TRiCo: Triadic Game-Theoretic Co-Training for Robust Semi-Supervised Learning

审稿意见

评分: 4置信度: 42025-06-26

The paper introduces a semi-supervised learning (SSL) method that is based on a game-theoretic interaction among models. This paper observes how existing methods select pseduo-labels based on the models' confidence, which is susceptible to calibration error and can be detrimental. The proposed solution uses mutual information as an alternative to pseudo-label selection. It is shown that across a wide range of standard SSL benchmarks, the proposed method outperforms not only existing SSL methods but also fully-supervised methods despite using only 25% of the dataset.

优缺点分析

Strengths

The proposed method is tested on many image classification benchmarks. This is convincing, as many SSL methods are tested on fewer datasets due to the higher compute requirements.
This paper demonstrates various benefits to the proposed method, including feature clustering and CAM visualizations.

Weaknesses

Complexity: This is a limitation that exists not only in the proposed method, but also in existing semi-supervised learning methods. The proposed method uses two encoders that are trained using different methods, several additional models, and adversarially-robust training, in addition to the many details. Such multi-stage training methods and those that combine various modules are hard to apply to new problems due to development costs and potentially requiring a whole new set of hyperparameters to tune.
It's unclear what the role of each stage plays. Can some of the components be removed yet achieve similar performance? While Section 2 motivates each component, it's unclear that the intended effects are the cause for enhanced performance. For example, describing the teacher-student training as a Stackelberg game doesn't seem to use anything from game theory. Existence of a Nash equilibrium often doesn't say much about the quality of the equilibrium or convergence to equilibrium. While the teacher-student training is described as a bi-level (Stackelberg) game, the students/teacher are updated iteratively instead of being solved at different time scales.

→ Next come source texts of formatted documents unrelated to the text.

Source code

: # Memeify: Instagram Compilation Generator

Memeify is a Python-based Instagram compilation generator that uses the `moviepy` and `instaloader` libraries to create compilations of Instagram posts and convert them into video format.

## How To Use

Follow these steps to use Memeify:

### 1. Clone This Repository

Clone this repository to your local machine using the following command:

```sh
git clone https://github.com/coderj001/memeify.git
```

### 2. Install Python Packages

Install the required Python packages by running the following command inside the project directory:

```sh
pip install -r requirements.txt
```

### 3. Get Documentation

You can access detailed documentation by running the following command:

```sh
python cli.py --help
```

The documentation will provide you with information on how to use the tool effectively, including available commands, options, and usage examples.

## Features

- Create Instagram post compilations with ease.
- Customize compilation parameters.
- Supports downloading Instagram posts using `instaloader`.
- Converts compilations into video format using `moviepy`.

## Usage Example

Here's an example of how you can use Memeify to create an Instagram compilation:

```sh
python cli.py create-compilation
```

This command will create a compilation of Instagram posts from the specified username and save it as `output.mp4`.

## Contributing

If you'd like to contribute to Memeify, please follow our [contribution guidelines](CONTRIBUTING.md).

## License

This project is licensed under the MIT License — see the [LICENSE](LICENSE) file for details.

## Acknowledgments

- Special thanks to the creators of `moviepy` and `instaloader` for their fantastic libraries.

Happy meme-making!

Overall, the practical benefits seem to outweigh the limitations as an off-the-shelf method. My main concern is that the method seems to be a bit ad-hoc, and therefore may have limited applicability outside of the considered benchmarks.

Minor Comments

The figures should have thicker curves; they are hard to read, for example Figure 1.a.
It seems unnecessary to put the results figure in page 1. I recommend moving this to the experiments/results sections.

问题

Is there any part of the method that can be removed or combined with others and yet retain the high performance?

局限性

Yes.

最终评判理由

The authors addressed my technical concerns regarding computational overhead and the Stackelberg formulation. The method is new and the authors demonstrate moderate gains on standard benchmarks. The contribution is solid, but does not substantially advance the state-of-the-art or open up new applications, which prevents me from giving a stronger recommendation. Therefore, I hold my rating as weak accept.

格式问题

None.

作者回复

2025-07-29

Q1: Method Complexity, Modularity, and Practicality

We thank the reviewer for raising important concerns regarding the complexity and modularity of TRiCo. While our method integrates several components, it remains a principled, end-to-end, and fully differentiable framework—distinct from multi-stage pipelines or ad-hoc ensembles. All components are trained jointly, and their interactions are synergistic rather than additive.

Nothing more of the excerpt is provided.